Le terroir nordique existe
Depuis, les globe-croqueurs sont un peu moins chauds à l’idée de braver six mois d’attente dans le carnet de réservations. Et, comme pour dérégler un peu plus le baromètre, cette Mecque gastronomique titrée « meilleur restaurant du monde » en 2010, 2011 et 2012, vient d’être détrônée par El Celler de Can Roca, le restaurant des frères Roca à Gérone, en Espagne.
Rassurez-vous, le chef danois René Redzepi n’a pas encore viré Hibernatus. Son bouillonnant talent rayonne plus que jamais dans son ancien hangar des docks designé scandinave et looké viking (confortables, ces peaux de bête).

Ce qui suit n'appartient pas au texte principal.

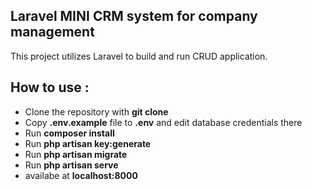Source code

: ## Laravel MINI CRM system for company management

This project utilizes Laravel to build and run CRUD application.

## How to use :
* Clone the repository with **git clone**
* Copy **.env.example** file to **.env** and edit database credentials there
* Run **composer install**
* Run **php artisan key:generate**
* Run **php artisan migrate**
* Run **php artisan serve**
* availabe at **localhost:8000**
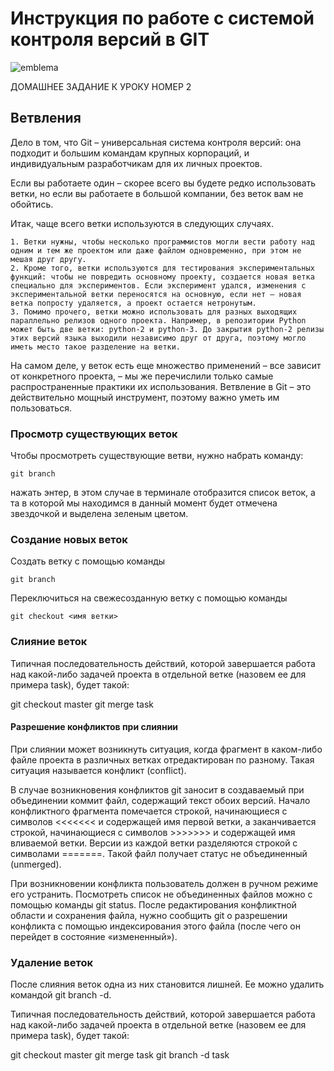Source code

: # **Инструкция по работе с системой контроля версий в GIT**

![emblema](git_.png)

ДОМАШНЕЕ ЗАДАНИЕ К УРОКУ НОМЕР 2

## Ветвления

Дело в том, что Git – универсальная система контроля версий: она подходит и большим командам крупных корпораций, и индивидуальным разработчикам для их личных проектов.

Если вы работаете один – скорее всего вы будете редко использовать ветки, но если вы работаете в большой компании, без веток вам не обойтись.

Итак, чаще всего ветки используются в следующих случаях.

    1. Ветки нужны, чтобы несколько программистов могли вести работу над одним и тем же проектом или даже файлом одновременно, при этом не мешая друг другу.
    2. Кроме того, ветки используются для тестирования экспериментальных функций: чтобы не повредить основному проекту, создается новая ветка специально для экспериментов. Если эксперимент удался, изменения с экспериментальной ветки переносятся на основную, если нет – новая ветка попросту удаляется, а проект остается нетронутым.
    3. Помимо прочего, ветки можно использовать для разных выходящих параллельно релизов одного проекта. Например, в репозитории Python может быть две ветки: python-2 и python-3. До закрытия python-2 релизы этих версий языка выходили независимо друг от друга, поэтому могло иметь место такое разделение на ветки.

На самом деле, у веток есть еще множество применений – все зависит от конкретного проекта, – мы же перечислили только самые распространенные практики их использования. Ветвление в Git – это действительно мощный инструмент, поэтому важно уметь им пользоваться.


### Просмотр существующих веток

Чтобы просмотреть существующие ветви, нужно набрать команду:

    git branch

нажать энтер, в этом случае в терминале отобразится список веток, а та в которой мы находимся в данный момент будет отмечена звездочкой и выделена зеленым цветом.

### Создание новых веток

Создать ветку с помощью команды 

    git branch
Переключиться на свежесозданную ветку с помощью команды 

    git checkout <имя ветки>

### Слияние веток

Типичная последовательность действий, которой завершается работа над какой-либо задачей проекта в отдельной ветке (назовем ее для примера task), будет такой:

git checkout master
git merge task

#### Разрешение конфликтов при слиянии

При слиянии может возникнуть ситуация, когда фрагмент в каком-либо файле проекта в различных ветках отредактирован по разному. Такая ситуация называется конфликт (conflict).

В случае возникновения конфликтов git заносит в создаваемый при объединении коммит файл, содержащий текст обоих версий. Начало конфликтного фрагмента помечается строкой, начинающиеся с символов <<<<<<< и содержащей имя первой ветки, а заканчивается строкой, начинающиеся с символов >>>>>>> и содержащей имя вливаемой ветки. Версии из каждой ветки разделяются строкой с символами =======. Такой файл получает статус не объединенный (unmerged).

При возникновении конфликта пользователь должен в ручном режиме его устранить. Посмотреть список не объединенных файлов можно с помощью команды git status. После редактирования конфликтной области и сохранения файла, нужно сообщить git о разрешении конфликта с помощью индексирования этого файла (после чего он перейдет в состояние «измененный»).

### Удаление веток

После слияния веток одна из них становится лишней. Ее можно удалить командой git branch -d.

Типичная последовательность действий, которой завершается работа над какой-либо задачей проекта в отдельной ветке (назовем ее для примера task), будет такой:

git checkout master
git merge task
git branch -d task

Décroché de haute lutte à la fin de 2012, notre déjeuner du samedi 25 mai en a fait la cinglante démonstration: une bonne vingtaine de plats ingénieux, surprenants, déroutants, reposant sur un slogan identitaire désormais partagé par la plupart des fines lames du Danemark, de Suède ou de Norvège: le terroir nordique existe…
Crevette crue et lichen aux cèpes
N’en déplaise aux coqs à toque qui ont tôt fait, du haut de leur France bénie des dieux, de railler les bouffeurs de lichen et les grignoteurs de bourgeons de sapin.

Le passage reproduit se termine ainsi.